[Instructions for the task] The entries below should be written out again exactly as they stand.

[Stored entries]
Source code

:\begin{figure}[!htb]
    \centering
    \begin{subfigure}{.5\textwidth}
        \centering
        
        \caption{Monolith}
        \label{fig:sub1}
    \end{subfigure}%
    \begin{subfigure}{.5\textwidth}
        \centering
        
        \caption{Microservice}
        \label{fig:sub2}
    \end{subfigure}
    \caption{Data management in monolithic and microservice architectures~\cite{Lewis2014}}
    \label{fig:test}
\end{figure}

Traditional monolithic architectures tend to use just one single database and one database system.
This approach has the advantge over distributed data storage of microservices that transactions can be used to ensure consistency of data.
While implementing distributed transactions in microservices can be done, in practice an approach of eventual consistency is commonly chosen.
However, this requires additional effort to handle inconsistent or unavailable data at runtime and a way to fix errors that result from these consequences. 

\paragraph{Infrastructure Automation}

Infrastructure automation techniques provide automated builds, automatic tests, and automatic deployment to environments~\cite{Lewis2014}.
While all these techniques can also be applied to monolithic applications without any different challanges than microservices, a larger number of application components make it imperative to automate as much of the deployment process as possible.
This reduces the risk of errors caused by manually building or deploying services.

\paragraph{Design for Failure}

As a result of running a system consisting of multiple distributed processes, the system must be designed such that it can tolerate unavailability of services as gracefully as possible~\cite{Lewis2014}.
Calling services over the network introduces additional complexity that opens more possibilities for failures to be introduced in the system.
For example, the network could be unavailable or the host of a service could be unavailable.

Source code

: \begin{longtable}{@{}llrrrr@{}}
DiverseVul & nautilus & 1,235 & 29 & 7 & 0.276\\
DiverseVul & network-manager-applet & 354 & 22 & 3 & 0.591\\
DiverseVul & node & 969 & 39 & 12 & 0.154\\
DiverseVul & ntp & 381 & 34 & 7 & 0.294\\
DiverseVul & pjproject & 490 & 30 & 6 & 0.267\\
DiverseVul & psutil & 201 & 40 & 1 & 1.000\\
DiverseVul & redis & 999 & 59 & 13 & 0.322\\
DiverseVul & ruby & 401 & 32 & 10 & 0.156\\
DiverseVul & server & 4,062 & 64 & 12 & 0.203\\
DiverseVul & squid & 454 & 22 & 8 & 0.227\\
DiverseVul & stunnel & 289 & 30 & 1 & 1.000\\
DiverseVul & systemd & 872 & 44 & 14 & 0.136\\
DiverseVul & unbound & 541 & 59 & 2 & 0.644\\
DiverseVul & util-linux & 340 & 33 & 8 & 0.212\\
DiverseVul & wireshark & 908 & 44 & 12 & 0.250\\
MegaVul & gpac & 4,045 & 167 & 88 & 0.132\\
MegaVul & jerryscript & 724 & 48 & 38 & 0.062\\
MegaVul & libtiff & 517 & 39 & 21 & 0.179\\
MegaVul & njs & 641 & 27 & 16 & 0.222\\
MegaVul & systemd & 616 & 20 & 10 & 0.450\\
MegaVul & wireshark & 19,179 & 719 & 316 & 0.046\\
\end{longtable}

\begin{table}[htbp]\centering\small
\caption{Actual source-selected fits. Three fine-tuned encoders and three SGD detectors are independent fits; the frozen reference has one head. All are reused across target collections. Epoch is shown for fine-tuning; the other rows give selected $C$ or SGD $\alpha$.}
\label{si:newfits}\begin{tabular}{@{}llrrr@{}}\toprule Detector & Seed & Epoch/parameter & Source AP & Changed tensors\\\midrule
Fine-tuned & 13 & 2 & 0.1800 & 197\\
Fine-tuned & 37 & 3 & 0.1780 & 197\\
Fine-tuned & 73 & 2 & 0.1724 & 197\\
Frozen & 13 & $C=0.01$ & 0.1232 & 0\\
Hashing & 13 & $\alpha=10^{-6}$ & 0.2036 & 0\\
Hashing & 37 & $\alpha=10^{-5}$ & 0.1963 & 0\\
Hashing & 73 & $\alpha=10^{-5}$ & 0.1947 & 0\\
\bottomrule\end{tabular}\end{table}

[Task result]
Source code

:\begin{figure}[!htb]
    \centering
    \begin{subfigure}{.5\textwidth}
        \centering
        
        \caption{Monolith}
        \label{fig:sub1}
    \end{subfigure}%
    \begin{subfigure}{.5\textwidth}
        \centering
        
        \caption{Microservice}
        \label{fig:sub2}
    \end{subfigure}
    \caption{Data management in monolithic and microservice architectures~\cite{Lewis2014}}
    \label{fig:test}
\end{figure}

Traditional monolithic architectures tend to use just one single database and one database system.
This approach has the advantge over distributed data storage of microservices that transactions can be used to ensure consistency of data.
While implementing distributed transactions in microservices can be done, in practice an approach of eventual consistency is commonly chosen.
However, this requires additional effort to handle inconsistent or unavailable data at runtime and a way to fix errors that result from these consequences. 

\paragraph{Infrastructure Automation}

Infrastructure automation techniques provide automated builds, automatic tests, and automatic deployment to environments~\cite{Lewis2014}.
While all these techniques can also be applied to monolithic applications without any different challanges than microservices, a larger number of application components make it imperative to automate as much of the deployment process as possible.
This reduces the risk of errors caused by manually building or deploying services.

\paragraph{Design for Failure}

As a result of running a system consisting of multiple distributed processes, the system must be designed such that it can tolerate unavailability of services as gracefully as possible~\cite{Lewis2014}.
Calling services over the network introduces additional complexity that opens more possibilities for failures to be introduced in the system.
For example, the network could be unavailable or the host of a service could be unavailable.

Source code

: \begin{longtable}{@{}llrrrr@{}}
DiverseVul & nautilus & 1,235 & 29 & 7 & 0.276\\
DiverseVul & network-manager-applet & 354 & 22 & 3 & 0.591\\
DiverseVul & node & 969 & 39 & 12 & 0.154\\
DiverseVul & ntp & 381 & 34 & 7 & 0.294\\
DiverseVul & pjproject & 490 & 30 & 6 & 0.267\\
DiverseVul & psutil & 201 & 40 & 1 & 1.000\\
DiverseVul & redis & 999 & 59 & 13 & 0.322\\
DiverseVul & ruby & 401 & 32 & 10 & 0.156\\
DiverseVul & server & 4,062 & 64 & 12 & 0.203\\
DiverseVul & squid & 454 & 22 & 8 & 0.227\\
DiverseVul & stunnel & 289 & 30 & 1 & 1.000\\
DiverseVul & systemd & 872 & 44 & 14 & 0.136\\
DiverseVul & unbound & 541 & 59 & 2 & 0.644\\
DiverseVul & util-linux & 340 & 33 & 8 & 0.212\\
DiverseVul & wireshark & 908 & 44 & 12 & 0.250\\
MegaVul & gpac & 4,045 & 167 & 88 & 0.132\\
MegaVul & jerryscript & 724 & 48 & 38 & 0.062\\
MegaVul & libtiff & 517 & 39 & 21 & 0.179\\
MegaVul & njs & 641 & 27 & 16 & 0.222\\
MegaVul & systemd & 616 & 20 & 10 & 0.450\\
MegaVul & wireshark & 19,179 & 719 & 316 & 0.046\\
\end{longtable}

\begin{table}[htbp]\centering\small
\caption{Actual source-selected fits. Three fine-tuned encoders and three SGD detectors are independent fits; the frozen reference has one head. All are reused across target collections. Epoch is shown for fine-tuning; the other rows give selected $C$ or SGD $\alpha$.}
\label{si:newfits}\begin{tabular}{@{}llrrr@{}}\toprule Detector & Seed & Epoch/parameter & Source AP & Changed tensors\\\midrule
Fine-tuned & 13 & 2 & 0.1800 & 197\\
Fine-tuned & 37 & 3 & 0.1780 & 197\\
Fine-tuned & 73 & 2 & 0.1724 & 197\\
Frozen & 13 & $C=0.01$ & 0.1232 & 0\\
Hashing & 13 & $\alpha=10^{-6}$ & 0.2036 & 0\\
Hashing & 37 & $\alpha=10^{-5}$ & 0.1963 & 0\\
Hashing & 73 & $\alpha=10^{-5}$ & 0.1947 & 0\\
\bottomrule\end{tabular}\end{table}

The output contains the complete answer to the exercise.